Nachbarn aus den gegenüberliegenden Einfamilienhäusern zogen gegen die übenden Beatbands zu Felde. Ein Lärmschutzwagen des Berliner Senats registrierte, dass die zulässige Lärmgrenze um vierzig Prozent überschritten sei. Das Bauamt hatte vergessen, in die Außenwand eine Schallisolierung einziehen zu lassen (Kostenpunkt: 40.000 Mark). Folglich durften fast zwei Jahre lang auch Musik-gruppen nicht mehr proben. Ohne großes Aufhebens kürzte das Bezirksamt Spandau für die geplanten Neigungsgruppen die finanziellen Mittel um zwanzig Prozent. Mit ganzen 750 Mark musste das Heim jährlich auskommen, wenn es sich Kleinmaterial besorgte. Die Illusion von einem intakt funktionierenden Jugendfreizeitheim wurde jäh zerstört.

MENSCHEN IN KÄFIGEN

In all den Jahren registrierte Rüdiger nicht ein einziges Mal auch nur einen aufmunternden Satz. Keine Äußerung, die Mut machte, kein Hinweis, der als Unterstützung oder Rückendeckung gewertet werden könnte, Dabei hätten sich doch gerade die Beamten einmal fragen lassen müssen, welchen Unsinn sie dort hingebaut haben, Menschen in Beton einzupassen und selbstgefällig von "übergeordneten jugendpflegerischen Aufgaben" zu philosophieren. Wie sollen sich Jugendliche in einem Heim wohlfühlen, in dem alles DIN-genormt zugeht; angefangen vom künstlichen Freizeitangebot - Kicker, Flipper, Billard - bis hin zur Schadensre-gulierung. Nach dem Motto: So, nun sind wir mal ein Stündchen artig. Eine solche antiquierte Konzeption musste von vornherein zum Scheitern verurteilt sein.

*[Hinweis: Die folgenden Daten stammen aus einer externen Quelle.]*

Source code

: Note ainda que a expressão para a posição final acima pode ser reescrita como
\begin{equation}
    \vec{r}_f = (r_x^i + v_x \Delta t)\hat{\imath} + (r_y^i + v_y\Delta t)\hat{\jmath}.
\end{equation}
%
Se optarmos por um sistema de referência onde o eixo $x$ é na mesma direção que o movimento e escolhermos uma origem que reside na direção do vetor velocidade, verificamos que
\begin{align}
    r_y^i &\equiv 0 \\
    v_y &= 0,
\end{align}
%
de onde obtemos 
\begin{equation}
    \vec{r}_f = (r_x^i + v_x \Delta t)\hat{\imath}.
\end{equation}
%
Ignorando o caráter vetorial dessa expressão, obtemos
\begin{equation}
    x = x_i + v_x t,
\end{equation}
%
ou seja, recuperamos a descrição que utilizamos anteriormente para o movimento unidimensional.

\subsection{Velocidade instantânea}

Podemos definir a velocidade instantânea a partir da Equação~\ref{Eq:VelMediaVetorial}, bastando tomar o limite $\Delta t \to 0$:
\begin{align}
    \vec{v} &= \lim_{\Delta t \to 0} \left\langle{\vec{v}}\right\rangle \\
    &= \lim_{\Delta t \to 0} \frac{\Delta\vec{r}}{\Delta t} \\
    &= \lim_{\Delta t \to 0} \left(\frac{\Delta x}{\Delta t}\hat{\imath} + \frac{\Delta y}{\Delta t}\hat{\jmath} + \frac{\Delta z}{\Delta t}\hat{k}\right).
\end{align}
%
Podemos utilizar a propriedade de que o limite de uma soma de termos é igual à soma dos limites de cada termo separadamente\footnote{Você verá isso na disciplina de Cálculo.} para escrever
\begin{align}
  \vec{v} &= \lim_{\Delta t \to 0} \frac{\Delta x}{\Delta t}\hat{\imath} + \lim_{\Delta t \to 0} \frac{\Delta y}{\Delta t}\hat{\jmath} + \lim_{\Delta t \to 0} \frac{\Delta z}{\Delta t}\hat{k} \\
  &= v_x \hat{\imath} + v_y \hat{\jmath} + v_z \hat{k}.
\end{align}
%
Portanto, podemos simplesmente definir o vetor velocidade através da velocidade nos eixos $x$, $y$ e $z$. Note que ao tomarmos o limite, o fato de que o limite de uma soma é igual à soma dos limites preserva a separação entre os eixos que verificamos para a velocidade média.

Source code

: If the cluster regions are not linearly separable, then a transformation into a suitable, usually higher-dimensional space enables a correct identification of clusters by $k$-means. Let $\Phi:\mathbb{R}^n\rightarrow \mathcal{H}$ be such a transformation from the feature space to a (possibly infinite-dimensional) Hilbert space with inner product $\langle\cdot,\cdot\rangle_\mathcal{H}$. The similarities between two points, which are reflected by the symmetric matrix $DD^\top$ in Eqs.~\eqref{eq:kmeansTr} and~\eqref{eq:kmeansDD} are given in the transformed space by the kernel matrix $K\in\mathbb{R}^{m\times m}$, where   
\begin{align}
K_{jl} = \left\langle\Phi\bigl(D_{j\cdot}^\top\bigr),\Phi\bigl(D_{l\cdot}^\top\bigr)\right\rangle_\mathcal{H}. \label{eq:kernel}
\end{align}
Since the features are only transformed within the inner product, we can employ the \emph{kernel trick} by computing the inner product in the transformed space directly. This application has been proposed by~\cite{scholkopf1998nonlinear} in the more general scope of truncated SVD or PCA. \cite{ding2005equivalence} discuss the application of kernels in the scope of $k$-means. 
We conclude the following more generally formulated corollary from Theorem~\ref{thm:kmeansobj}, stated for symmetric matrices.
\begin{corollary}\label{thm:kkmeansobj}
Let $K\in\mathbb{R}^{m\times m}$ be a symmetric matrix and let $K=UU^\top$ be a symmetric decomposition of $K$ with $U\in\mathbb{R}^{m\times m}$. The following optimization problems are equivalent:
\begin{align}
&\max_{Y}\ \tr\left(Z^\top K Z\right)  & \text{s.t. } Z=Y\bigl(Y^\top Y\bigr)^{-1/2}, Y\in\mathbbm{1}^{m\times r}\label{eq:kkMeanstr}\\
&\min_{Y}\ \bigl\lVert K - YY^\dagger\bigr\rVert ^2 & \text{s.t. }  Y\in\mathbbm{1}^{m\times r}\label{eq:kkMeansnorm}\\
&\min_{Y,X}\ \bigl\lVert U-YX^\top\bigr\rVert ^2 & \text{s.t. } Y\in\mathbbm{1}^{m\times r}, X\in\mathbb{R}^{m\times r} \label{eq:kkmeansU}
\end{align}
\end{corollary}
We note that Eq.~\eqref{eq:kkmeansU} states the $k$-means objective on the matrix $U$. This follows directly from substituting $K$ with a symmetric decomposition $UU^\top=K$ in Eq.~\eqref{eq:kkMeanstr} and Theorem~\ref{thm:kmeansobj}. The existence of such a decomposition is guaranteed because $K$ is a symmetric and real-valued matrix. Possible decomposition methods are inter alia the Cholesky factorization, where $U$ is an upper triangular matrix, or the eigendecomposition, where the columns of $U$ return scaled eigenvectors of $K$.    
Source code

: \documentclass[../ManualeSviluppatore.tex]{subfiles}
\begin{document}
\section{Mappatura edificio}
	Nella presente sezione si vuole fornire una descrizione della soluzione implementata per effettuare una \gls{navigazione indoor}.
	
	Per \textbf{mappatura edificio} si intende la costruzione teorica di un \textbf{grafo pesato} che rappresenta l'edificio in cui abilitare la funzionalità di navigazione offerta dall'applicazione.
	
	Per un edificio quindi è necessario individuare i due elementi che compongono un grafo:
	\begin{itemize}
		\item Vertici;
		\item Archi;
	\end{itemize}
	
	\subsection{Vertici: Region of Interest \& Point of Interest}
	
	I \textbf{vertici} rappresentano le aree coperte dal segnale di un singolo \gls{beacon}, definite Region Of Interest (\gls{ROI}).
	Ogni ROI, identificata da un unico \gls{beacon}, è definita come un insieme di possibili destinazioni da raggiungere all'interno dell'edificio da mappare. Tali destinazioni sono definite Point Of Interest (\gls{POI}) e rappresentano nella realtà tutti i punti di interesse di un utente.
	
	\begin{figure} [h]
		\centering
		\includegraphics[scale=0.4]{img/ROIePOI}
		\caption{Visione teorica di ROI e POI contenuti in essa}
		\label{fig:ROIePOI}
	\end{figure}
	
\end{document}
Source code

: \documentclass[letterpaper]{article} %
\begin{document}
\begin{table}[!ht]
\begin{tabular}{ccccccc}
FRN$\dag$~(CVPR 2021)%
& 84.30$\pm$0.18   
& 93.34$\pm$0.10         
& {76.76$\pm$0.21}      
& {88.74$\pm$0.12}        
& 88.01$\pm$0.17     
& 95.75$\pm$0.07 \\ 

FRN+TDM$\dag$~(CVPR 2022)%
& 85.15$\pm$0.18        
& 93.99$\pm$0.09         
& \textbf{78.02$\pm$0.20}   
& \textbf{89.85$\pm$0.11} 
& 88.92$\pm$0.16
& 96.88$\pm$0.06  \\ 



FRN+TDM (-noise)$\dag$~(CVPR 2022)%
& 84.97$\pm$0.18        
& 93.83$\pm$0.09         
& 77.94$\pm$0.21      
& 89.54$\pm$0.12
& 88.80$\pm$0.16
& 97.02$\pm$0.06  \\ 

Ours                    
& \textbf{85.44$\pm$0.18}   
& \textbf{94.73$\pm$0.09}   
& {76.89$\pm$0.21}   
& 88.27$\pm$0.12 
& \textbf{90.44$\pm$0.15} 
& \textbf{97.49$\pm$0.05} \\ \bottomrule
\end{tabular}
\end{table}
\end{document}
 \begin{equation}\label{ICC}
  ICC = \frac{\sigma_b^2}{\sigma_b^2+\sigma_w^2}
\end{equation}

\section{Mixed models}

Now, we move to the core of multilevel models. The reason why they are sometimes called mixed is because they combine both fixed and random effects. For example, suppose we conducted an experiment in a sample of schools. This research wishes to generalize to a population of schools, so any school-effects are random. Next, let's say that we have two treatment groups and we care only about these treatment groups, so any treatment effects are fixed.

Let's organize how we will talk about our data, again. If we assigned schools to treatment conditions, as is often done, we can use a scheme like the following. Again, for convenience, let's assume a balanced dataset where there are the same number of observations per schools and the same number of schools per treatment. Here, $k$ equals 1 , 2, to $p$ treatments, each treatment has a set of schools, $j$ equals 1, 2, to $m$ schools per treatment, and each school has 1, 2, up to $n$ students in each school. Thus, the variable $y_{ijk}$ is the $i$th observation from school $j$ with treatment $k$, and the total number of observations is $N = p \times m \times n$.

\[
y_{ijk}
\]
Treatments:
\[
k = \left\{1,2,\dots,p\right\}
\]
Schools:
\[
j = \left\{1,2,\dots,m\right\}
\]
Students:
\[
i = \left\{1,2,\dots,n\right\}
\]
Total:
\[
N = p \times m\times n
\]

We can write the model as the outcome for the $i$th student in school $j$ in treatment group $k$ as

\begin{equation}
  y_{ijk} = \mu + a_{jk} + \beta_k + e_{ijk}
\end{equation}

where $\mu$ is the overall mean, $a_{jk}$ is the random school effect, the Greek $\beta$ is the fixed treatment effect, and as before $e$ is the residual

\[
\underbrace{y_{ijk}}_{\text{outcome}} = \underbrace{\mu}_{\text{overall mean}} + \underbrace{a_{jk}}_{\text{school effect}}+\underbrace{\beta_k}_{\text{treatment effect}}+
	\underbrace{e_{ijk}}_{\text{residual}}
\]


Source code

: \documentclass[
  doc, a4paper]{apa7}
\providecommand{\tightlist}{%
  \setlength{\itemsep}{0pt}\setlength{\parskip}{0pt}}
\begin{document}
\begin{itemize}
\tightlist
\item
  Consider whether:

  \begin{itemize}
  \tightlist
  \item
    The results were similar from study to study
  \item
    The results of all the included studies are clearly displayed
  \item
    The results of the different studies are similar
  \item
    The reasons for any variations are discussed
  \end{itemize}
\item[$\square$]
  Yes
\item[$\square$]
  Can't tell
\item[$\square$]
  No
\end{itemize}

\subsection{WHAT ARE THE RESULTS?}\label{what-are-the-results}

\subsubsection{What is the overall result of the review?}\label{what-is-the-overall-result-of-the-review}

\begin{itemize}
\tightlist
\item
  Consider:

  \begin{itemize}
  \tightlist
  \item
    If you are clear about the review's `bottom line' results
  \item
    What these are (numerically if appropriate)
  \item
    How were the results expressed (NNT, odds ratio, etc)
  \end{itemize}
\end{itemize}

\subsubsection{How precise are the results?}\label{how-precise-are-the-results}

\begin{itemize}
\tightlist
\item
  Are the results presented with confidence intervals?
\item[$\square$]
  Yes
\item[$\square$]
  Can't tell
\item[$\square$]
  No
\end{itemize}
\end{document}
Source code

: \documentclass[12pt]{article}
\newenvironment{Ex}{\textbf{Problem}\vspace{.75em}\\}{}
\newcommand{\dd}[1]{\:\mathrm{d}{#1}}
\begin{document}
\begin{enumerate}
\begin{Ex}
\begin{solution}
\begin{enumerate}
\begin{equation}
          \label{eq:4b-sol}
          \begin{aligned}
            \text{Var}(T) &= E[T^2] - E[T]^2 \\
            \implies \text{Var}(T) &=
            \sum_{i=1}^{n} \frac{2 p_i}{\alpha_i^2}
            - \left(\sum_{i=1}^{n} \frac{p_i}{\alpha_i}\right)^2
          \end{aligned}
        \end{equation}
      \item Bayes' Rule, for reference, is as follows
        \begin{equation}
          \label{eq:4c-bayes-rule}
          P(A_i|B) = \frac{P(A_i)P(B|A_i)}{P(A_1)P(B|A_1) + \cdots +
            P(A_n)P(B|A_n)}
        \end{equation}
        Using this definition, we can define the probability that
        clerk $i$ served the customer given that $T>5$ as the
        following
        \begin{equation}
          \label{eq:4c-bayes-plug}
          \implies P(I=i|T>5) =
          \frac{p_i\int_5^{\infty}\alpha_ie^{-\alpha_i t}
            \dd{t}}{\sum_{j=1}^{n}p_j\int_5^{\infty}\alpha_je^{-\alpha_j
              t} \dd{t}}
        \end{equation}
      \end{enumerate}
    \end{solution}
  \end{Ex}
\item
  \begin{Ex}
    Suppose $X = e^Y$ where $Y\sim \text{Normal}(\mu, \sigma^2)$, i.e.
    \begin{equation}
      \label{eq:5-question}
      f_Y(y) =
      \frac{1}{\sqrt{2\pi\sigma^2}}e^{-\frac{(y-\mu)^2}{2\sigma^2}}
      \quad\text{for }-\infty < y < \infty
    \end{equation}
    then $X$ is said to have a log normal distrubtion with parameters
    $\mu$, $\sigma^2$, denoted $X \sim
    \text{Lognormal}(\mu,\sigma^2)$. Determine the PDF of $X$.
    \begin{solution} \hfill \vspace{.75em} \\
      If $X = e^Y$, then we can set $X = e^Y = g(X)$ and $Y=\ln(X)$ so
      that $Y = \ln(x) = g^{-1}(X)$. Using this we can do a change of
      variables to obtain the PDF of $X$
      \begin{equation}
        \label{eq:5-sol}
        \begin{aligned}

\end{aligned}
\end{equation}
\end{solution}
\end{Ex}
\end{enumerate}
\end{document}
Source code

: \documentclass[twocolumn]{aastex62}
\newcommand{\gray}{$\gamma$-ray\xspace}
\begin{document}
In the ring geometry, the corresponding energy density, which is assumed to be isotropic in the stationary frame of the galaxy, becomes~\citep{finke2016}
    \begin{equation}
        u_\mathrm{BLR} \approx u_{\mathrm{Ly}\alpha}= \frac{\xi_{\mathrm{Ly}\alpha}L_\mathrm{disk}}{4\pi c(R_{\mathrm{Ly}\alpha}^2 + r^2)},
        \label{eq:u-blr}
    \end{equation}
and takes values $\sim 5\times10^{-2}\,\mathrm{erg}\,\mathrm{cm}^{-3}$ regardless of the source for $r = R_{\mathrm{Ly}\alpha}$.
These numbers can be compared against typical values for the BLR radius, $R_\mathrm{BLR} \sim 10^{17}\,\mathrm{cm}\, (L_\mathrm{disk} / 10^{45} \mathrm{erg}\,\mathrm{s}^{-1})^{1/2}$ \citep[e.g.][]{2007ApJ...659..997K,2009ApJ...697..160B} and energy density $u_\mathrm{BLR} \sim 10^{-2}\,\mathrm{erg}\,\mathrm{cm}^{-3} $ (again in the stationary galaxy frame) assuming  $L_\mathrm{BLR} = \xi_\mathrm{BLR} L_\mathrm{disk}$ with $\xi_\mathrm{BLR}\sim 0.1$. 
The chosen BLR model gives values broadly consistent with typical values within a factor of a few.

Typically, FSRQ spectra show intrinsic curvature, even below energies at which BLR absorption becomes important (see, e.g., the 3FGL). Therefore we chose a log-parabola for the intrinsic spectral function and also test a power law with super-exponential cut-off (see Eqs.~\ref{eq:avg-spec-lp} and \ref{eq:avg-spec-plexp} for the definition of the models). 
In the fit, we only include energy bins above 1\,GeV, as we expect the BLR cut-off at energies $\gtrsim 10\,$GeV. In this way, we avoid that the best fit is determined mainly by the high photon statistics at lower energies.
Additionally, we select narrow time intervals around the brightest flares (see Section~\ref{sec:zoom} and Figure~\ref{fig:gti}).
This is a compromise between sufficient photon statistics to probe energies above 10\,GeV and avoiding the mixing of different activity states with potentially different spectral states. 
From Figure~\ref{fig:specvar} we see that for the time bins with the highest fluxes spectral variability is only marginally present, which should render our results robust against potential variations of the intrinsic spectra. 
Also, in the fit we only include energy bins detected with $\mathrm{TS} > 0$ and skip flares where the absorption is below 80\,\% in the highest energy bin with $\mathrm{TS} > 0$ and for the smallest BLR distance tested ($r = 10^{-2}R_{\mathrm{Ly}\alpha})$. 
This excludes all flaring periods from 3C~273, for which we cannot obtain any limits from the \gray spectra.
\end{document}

Über eines sind sich alle im klaren. Man könnte die "Gelse" dichtmachen, es wäre kein herber Verlust, es gäbe wohl auch kaum jemanden, der ernsthaft protestieren würde, nicht einmal die verbliebenen Jugendlichen. Höchstens die Montagabende müssten sie dann aus ihrem Programm streichen. Montags kommt es schon vor, dass sich mal fünfzig oder sechzig Jugendliche für ein Weilchen in der "Gelse" aufhalten. Nicht etwa, weil etwas Besonderes abläuft, sondern weil in einem kalten, kalten Raum, Schallplatten, sogar neue CDs aufgelegt werden. "Disco" sagen alle dazu, eben Saturday-night-fever zum Wochenbeginn, wo doch für die meisten zwischen Sonn- und Werktagen ohnehin kein Unterschied besteht. Hotte fühlt sich für die Scheibe zuständig, als der DJ von der Gelse immerhin. Wenigstens einmal in der Woche sieht er, dass er gebraucht wird. Keiner kennt sich nämlich so gut mit der Anlage aus, keiner kann auch so gut Englisch wie Hotte.

"EINEN SATZ" - WOHIN ?

Kerstin hat sich schon des öfteren gefragt, woher Hotte eigentlich so gut Englisch kann. Hotte antwortete ihr die Frage natürlich: "Det ha ich ma selba bejebracht." Hotte ist der Bruder von Dino, dem Chef der "Trink-Dich-Frisch-Clique". Acht Kinder zählen sie zu Hause. Eine Dauerarbeit haben Dino und Hotte bis heute nicht gefunden. Eine Zeit lang fuhr Hotte Wäsche aus. Damals ging er noch mit Uschi, damals sparte er noch für eine Wohnungseinrichtung. Als die Reinigung dann Pleite machte, sein Chef über Nacht mit dem restlichen Geld nach Westdeutschland türmte, standen noch die letzten beiden Monatslöhne aus. Seinen Boss und sein Geld sah er nie wieder. Inzwischen ist sein Gespartes aufgebraucht, mit Uschi ist er fertig, und zu einer echten Arbeit hat er keine Lust mehr. "Selbst wenn die mir heute den besten Job anbieten", erklärt Hotte vom Discositz. Aber nun kann Hotte ja nicht sein ganzes Leben in der "Gelse", DJ spielen, Disco mimen, Starallüren mimen, wenigstens im Probelauf. "Nee,", sagt er, "vielleicht bis dreißig, irgendwann um diesen Dreh mache ich bestimmt einen richtig großen Satz." - Nur wohin, das weiß er noch nicht.